[Start of Attachment]
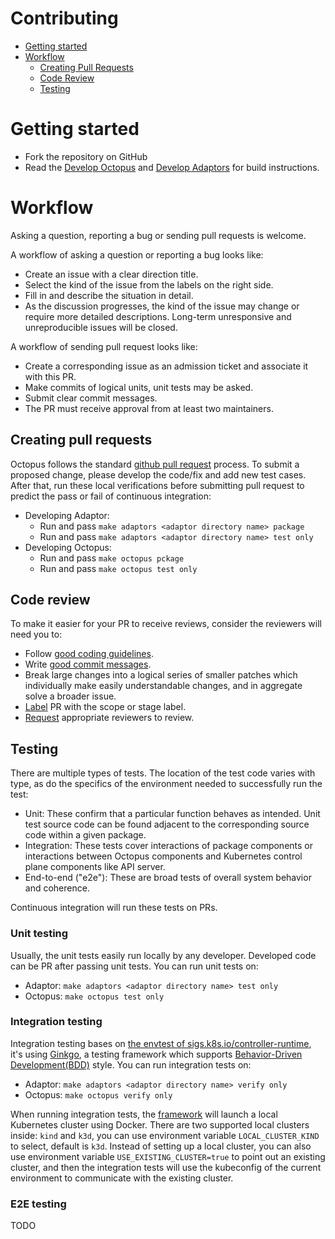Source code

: # Contributing

<!-- toc -->
-   [Getting started](#getting-started)
-   [Workflow](#workflow)
    -   [Creating Pull Requests](#creating-pull-requests)
    -   [Code Review](#code-review)
    -   [Testing](#testing)
<!-- /toc -->

# Getting started

- Fork the repository on GitHub
- Read the [Develop Octopus](./docs/octopus/develop.md) and [Develop Adaptors](./docs/adaptors/develop.md) for build instructions.

# Workflow

Asking a question, reporting a bug or sending pull requests is welcome. 

A workflow of asking a question or reporting a bug looks like:

- Create an issue with a clear direction title.
- Select the kind of the issue from the labels on the right side.
- Fill in and describe the situation in detail.
- As the discussion progresses, the kind of the issue may change or require more detailed descriptions. Long-term unresponsive and unreproducible issues will be closed.

A workflow of sending pull request looks like:

- Create a corresponding issue as an admission ticket and associate it with this PR.
- Make commits of logical units, unit tests may be asked.
- Submit clear commit messages.
- The PR must receive approval from at least two maintainers.

## Creating pull requests

Octopus follows the standard [github pull request](https://help.github.com/articles/about-pull-requests/) process. To submit a proposed change, please develop the code/fix and add new test cases. After that, run these local verifications before submitting pull request to predict the pass or fail of continuous integration:

- Developing Adaptor:
    + Run and pass `make adaptors <adaptor directory name> package`
    + Run and pass `make adaptors <adaptor directory name> test only`
- Developing Octopus:
    + Run and pass `make octopus pckage`
    + Run and pass `make octopus test only`

## Code review

To make it easier for your PR to receive reviews, consider the reviewers will need you to:

- Follow [good coding guidelines](https://github.com/golang/go/wiki/CodeReviewComments).
- Write [good commit messages](https://chris.beams.io/posts/git-commit/).
- Break large changes into a logical series of smaller patches which individually make easily understandable changes, and in aggregate solve a broader issue.
- [Label](https://help.github.com/en/github/managing-your-work-on-github/applying-labels-to-issues-and-pull-requests) PR with the scope or stage label.
- [Request](https://help.github.com/en/github/collaborating-with-issues-and-pull-requests/requesting-a-pull-request-review) appropriate reviewers to review.

## Testing

There are multiple types of tests. The location of the test code varies with type, as do the specifics of the environment needed to successfully run the test:

- Unit: These confirm that a particular function behaves as intended. Unit test source code can be found adjacent to the corresponding source code within a given package.
- Integration: These tests cover interactions of package components or interactions between Octopus components and Kubernetes control plane components like API server.
- End-to-end ("e2e"): These are broad tests of overall system behavior and coherence.

Continuous integration will run these tests on PRs.

### Unit testing

Usually, the unit tests easily run locally by any developer. Developed code can be PR after passing unit tests. You can run unit tests on:

- Adaptor: `make adaptors <adaptor directory name> test only`
- Octopus: `make octopus test only`

### Integration testing

Integration testing bases on [the envtest of sigs.k8s.io/controller-runtime](https://book.kubebuilder.io/reference/testing/envtest.html), it's using [Ginkgo](http://onsi.github.io/ginkgo/), a testing framework which supports [Behavior-Driven Development(BDD)](https://en.wikipedia.org/wiki/Behavior-driven_development) style. You can run integration tests on:

- Adaptor: `make adaptors <adaptor directory name> verify only`
- Octopus: `make octopus verify only`

When running integration tests, the [framework](./test/framework) will launch a local Kubernetes cluster using Docker. There are two supported local clusters inside: `kind` and `k3d`, you can use environment variable `LOCAL_CLUSTER_KIND` to select, default is `k3d`. Instead of setting up a local cluster, you can also use environment variable `USE_EXISTING_CLUSTER=true` to point out an existing cluster, and then the integration tests will use the kubeconfig of the current environment to communicate with the existing cluster.

### E2E testing

TODO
[End of Attachment]
• [Exercise details]:
The answer is the lines above between the line holding "- Create an" and the line holding "- Fill in and", inclusive, each written out exactly, and no others.

• [Task answer]:
- Create an issue with a clear direction title.
- Select the kind of the issue from the labels on the right side.
- Fill in and describe the situation in detail.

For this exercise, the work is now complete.